The danger of the House of Commons is, perhaps, that it will be reformed too rashly; the danger of the House of Lords certainly is, that it may never be reformed. Nobody asks that it should be so; it is quite safe against rough destruction, but it is not safe against inward decay. It may lose its veto as the Crown has lost its veto. If most of its members neglect their duties, if all its members continue to be of one class, and that not quite the best; if its doors are shut against genius that cannot found a family, and ability which has not 5000 pounds a year, its power will be less year by year, and at last be gone, as so much kingly power is gone— no one knows how. Its danger is not in assassination, but atrophy; not abolition, but decline.
No. V.
The house of commons.
[Footnote: I reprint this chapter substantially as it was first written. It is too soon, as I have explained in the introduction, to say what changes the late Reform Act will make in the House of Commons.]
The dignified aspect of the House of Commons is altogether secondary to its efficient use.

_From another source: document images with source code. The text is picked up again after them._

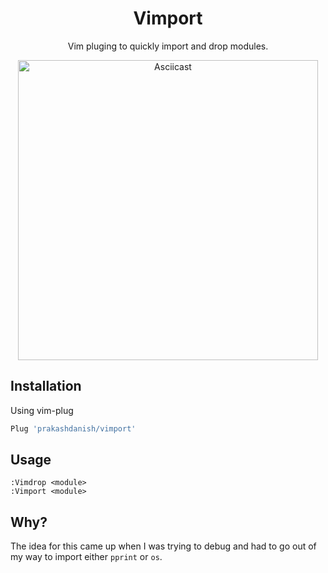 <h1 align="center">Vimport</h1>
<p align="center">Vim pluging to quickly import and drop modules.</p>

<p align="center">
<a href="https://imgur.com/aDI8GhY"><img src="https://imgur.com/aDI8GhY.gif" alt="Asciicast" width="480"/></a>
</p>

## Installation
Using vim-plug
```bash
Plug 'prakashdanish/vimport'
```

## Usage
```vim
:Vimdrop <module>
:Vimport <module>
```

## Why?
The idea for this came up when I was trying to debug and had to go out of my way to import either `pprint` or `os`.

It is dignified: in a Government in which the most prominent parts are good because they are very stately, any prominent part, to be good at all, must be somewhat stately. The human imagination exacts keeping in government as much as in art; it will not be at all influenced by institutions which do not match with those by which it is principally influenced. The House of Commons needs to be impressive, and impressive it is: but its use resides not in its appearance, but in its reality. Its office is not to win power by awing mankind, but to use power in governing mankind.